Conaty and Charan provide an excellent example. “When Larry Johnston resigned [to become CEO of Albertson’s], GE set itself a new record for speed, naming his successor and three others down the line in half a day and announcing the changes before the day was over. That performance has been the model to shoot for ever since. GE does not allow a top leadership vacuum to exist, even for a day.” The institutional response to Johnston’s unexpected resignation was possible only because GE had (and continues to have) “robust talent pipelines and same-day succession plans” in place and operational. The rapid response also demonstrates “the strength and power of the GE system of talent mastery, one centered on the Session C system.
Robust talent pipelines, C Sessions, and same-day succession plans are worthless without people who know how to make the most effective use of them.
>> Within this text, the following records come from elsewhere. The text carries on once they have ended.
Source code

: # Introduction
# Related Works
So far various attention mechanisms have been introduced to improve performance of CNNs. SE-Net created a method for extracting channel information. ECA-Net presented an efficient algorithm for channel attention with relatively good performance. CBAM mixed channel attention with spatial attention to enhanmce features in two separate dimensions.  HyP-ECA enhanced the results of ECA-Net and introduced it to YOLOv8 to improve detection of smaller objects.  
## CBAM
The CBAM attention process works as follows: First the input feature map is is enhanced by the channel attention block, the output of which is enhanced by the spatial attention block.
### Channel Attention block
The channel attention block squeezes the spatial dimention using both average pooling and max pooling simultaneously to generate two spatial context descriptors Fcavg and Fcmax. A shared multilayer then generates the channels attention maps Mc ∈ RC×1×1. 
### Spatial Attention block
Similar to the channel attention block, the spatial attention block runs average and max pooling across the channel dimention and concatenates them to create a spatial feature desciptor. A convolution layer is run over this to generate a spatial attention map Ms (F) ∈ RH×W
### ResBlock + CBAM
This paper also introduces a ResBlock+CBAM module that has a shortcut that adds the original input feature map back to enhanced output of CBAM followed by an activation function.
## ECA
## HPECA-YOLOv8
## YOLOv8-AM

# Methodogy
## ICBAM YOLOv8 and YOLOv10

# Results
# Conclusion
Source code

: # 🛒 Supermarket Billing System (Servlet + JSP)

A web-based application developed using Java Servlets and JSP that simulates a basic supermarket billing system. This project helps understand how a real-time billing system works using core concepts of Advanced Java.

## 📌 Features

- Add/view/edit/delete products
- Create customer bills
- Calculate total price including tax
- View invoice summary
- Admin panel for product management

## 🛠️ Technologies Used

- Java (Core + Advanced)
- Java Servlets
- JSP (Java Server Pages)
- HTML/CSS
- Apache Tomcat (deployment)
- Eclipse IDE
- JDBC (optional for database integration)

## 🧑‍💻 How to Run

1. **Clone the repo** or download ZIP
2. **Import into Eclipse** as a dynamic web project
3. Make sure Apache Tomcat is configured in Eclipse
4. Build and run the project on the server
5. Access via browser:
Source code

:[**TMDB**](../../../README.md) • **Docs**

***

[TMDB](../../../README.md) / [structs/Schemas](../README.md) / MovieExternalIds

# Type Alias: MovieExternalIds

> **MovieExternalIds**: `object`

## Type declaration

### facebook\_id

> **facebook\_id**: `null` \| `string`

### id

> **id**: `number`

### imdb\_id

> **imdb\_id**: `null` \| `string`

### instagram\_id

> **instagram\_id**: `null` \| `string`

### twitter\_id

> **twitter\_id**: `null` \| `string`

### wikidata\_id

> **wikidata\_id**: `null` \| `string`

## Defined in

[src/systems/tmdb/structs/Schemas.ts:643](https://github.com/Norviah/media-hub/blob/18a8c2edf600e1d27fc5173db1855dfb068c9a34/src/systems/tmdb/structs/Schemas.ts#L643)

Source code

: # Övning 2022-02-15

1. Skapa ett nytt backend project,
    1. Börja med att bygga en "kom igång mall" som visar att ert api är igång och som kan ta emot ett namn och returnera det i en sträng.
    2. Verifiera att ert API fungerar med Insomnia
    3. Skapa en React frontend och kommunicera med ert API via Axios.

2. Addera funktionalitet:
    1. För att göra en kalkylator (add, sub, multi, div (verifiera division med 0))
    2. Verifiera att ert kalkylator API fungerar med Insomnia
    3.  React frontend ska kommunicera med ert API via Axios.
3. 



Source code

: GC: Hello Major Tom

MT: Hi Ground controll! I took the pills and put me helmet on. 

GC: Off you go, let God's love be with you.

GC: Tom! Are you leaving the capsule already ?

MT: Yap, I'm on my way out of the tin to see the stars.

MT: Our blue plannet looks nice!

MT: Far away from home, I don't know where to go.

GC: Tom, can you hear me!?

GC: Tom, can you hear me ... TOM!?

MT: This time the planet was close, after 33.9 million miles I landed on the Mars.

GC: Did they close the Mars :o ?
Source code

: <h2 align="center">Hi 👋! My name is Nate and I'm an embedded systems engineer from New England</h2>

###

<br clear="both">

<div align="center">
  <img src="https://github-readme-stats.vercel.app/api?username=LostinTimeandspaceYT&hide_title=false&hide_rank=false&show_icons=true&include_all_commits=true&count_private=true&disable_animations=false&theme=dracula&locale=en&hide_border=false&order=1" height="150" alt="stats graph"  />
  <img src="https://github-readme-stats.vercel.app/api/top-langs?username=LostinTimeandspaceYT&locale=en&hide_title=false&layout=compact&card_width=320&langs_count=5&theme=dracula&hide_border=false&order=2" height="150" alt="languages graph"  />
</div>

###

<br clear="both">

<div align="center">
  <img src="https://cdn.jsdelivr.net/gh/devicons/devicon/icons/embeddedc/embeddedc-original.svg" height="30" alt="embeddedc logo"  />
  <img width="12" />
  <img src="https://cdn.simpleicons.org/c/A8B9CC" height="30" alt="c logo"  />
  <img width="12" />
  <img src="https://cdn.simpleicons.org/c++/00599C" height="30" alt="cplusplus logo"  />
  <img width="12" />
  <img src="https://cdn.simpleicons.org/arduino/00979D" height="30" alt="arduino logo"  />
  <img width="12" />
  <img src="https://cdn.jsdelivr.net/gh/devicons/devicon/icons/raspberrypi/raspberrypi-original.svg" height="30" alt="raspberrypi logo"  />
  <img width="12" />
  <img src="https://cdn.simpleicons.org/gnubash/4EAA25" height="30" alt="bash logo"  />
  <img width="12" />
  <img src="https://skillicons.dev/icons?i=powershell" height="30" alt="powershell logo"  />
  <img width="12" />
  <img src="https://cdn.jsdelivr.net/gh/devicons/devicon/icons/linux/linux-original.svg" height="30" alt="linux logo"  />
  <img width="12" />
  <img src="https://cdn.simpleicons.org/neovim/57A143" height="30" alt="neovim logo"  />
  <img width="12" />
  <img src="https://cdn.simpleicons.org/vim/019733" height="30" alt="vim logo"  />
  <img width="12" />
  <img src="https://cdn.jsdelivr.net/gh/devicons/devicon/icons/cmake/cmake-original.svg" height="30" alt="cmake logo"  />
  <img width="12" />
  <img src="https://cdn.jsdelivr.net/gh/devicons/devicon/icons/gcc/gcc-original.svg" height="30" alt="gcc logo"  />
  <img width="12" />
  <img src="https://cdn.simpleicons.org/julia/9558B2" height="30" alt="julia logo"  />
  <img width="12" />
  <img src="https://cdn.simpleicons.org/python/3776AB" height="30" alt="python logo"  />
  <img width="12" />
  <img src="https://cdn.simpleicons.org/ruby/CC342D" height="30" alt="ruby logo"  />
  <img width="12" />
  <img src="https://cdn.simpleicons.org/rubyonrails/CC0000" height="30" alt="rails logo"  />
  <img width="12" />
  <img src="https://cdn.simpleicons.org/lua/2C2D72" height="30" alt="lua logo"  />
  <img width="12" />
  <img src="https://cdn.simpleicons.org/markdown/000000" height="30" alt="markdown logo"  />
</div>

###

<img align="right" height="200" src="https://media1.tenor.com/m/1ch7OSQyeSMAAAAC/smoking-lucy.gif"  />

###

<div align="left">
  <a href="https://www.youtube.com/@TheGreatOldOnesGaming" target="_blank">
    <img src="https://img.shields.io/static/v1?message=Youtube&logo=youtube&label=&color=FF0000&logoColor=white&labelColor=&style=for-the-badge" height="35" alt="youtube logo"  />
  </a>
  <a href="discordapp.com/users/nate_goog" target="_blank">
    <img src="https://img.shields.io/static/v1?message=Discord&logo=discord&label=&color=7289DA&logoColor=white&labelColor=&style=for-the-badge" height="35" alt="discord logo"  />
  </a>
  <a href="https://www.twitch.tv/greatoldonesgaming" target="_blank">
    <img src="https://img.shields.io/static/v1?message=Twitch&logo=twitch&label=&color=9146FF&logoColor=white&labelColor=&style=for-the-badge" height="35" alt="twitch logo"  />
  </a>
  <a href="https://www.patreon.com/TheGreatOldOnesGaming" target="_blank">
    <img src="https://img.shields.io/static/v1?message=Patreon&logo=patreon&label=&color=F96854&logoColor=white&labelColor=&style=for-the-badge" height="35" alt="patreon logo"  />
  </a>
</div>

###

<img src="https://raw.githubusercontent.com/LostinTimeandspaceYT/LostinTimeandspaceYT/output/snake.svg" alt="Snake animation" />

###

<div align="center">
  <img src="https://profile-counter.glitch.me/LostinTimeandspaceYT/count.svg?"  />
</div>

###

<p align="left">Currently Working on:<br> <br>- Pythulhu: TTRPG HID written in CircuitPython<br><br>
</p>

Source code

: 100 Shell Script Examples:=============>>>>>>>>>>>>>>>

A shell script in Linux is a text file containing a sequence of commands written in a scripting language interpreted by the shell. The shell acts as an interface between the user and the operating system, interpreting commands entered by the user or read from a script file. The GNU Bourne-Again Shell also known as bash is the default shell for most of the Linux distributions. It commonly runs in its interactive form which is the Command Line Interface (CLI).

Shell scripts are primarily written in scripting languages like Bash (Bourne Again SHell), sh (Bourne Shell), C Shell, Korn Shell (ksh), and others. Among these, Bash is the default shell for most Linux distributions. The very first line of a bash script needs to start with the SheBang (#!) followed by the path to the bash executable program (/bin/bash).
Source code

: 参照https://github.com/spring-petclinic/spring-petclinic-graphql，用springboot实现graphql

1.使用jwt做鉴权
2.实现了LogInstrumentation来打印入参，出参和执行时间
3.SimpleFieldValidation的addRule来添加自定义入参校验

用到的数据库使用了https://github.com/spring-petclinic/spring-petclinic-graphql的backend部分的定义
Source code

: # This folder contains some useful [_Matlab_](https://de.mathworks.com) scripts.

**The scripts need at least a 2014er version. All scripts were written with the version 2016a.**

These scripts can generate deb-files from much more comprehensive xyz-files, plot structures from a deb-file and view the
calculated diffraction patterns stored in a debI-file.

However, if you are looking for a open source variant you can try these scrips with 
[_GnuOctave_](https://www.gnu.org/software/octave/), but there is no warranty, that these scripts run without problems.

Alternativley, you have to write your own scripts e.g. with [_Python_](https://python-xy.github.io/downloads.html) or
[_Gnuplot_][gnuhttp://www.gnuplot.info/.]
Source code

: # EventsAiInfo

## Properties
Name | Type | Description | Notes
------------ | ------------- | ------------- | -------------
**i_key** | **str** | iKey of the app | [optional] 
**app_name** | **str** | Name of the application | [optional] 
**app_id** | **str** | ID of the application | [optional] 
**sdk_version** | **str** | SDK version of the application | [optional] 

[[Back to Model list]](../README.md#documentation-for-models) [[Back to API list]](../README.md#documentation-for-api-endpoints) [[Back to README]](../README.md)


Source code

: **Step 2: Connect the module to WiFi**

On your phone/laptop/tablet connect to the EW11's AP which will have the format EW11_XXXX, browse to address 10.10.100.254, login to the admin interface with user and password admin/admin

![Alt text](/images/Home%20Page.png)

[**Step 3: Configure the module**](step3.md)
The development of talent therefore requires the mastery of skills needed to sustain that development. The ever-practical Conaty and Charan identify five specific organizational How-To’s:
1. Get all senior leaders centrally engaged in talent recognition and selection
2. Hire for demonstrated leadership, not just for credentials
3. Learn as much as possible about values and behavior before hiring
4. Be humble enough to hire “outsiders” but ensure cultural assimilation
5. Be totally honest about who has greatest leadership potential
They also identify five specific How-To’s for the individual:
1. Make talent development an obsession
2. Drill down deep to the specifics of each person’s talents and potentiality
3. Give frequent, honest, and specific feedback
4. Make talent development a core competency with strict accountability
5. Provide intellectual challenges and opportunities for continuous personal growth and professional development
I presume to suggest that an extended metaphor, “gardening,” is instructive in this context: establish a culture of rich “soil” that has sufficient sunlight and moisture; plant the best “seeds” and then nourish them; prune, relocate, or remove one or more, if necessary; and meanwhile protect the garden as “plant” growth continues.
Talent is a resource, an asset, not a title or position. Most knowledge transfers in any workplace occur informally during interactions between and among those involved. To varying degree, each person should be both a “teacher” and a “student.” That is why this book can be immensely valuable to those who have supervisory responsibilities as well as to those entrusted to their care.